Start of PROVIDED MATERIAL
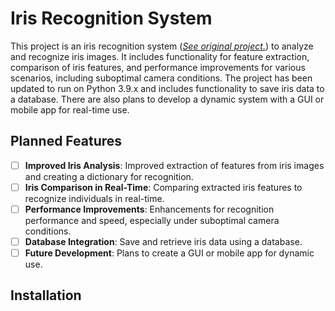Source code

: # Iris Recognition System

This project is an iris recognition system ([*See original project.*](https://github.com/andreibercu/iris-recognition)) to analyze and recognize iris images. It includes functionality for feature extraction, comparison of iris features, and performance improvements for various scenarios, including suboptimal camera conditions. The project has been updated to run on Python 3.9.x and includes functionality to save iris data to a database. There are also plans to develop a dynamic system with a GUI or mobile app for real-time use.

## Planned Features
- [ ] **Improved Iris Analysis**: Improved extraction of features from iris images and creating a dictionary for recognition.
- [ ] **Iris Comparison in Real-Time**: Comparing extracted iris features to recognize individuals in real-time.
- [ ] **Performance Improvements**: Enhancements for recognition performance and speed, especially under suboptimal camera conditions.
- [ ] **Database Integration**: Save and retrieve iris data using a database.
- [ ] **Future Development**: Plans to create a GUI or mobile app for dynamic use.

## Installation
End of PROVIDED MATERIAL
TASK TO COMPLETE
Leave the pictures out and output exactly the lines above, from the start of the listing through the line with "- [ ] **Improved".

RESULT OF THIS EXERCISE
Source code

: # Iris Recognition System

This project is an iris recognition system ([*See original project.*](https://github.com/andreibercu/iris-recognition)) to analyze and recognize iris images. It includes functionality for feature extraction, comparison of iris features, and performance improvements for various scenarios, including suboptimal camera conditions. The project has been updated to run on Python 3.9.x and includes functionality to save iris data to a database. There are also plans to develop a dynamic system with a GUI or mobile app for real-time use.

## Planned Features
- [ ] **Improved Iris Analysis**: Improved extraction of features from iris images and creating a dictionary for recognition.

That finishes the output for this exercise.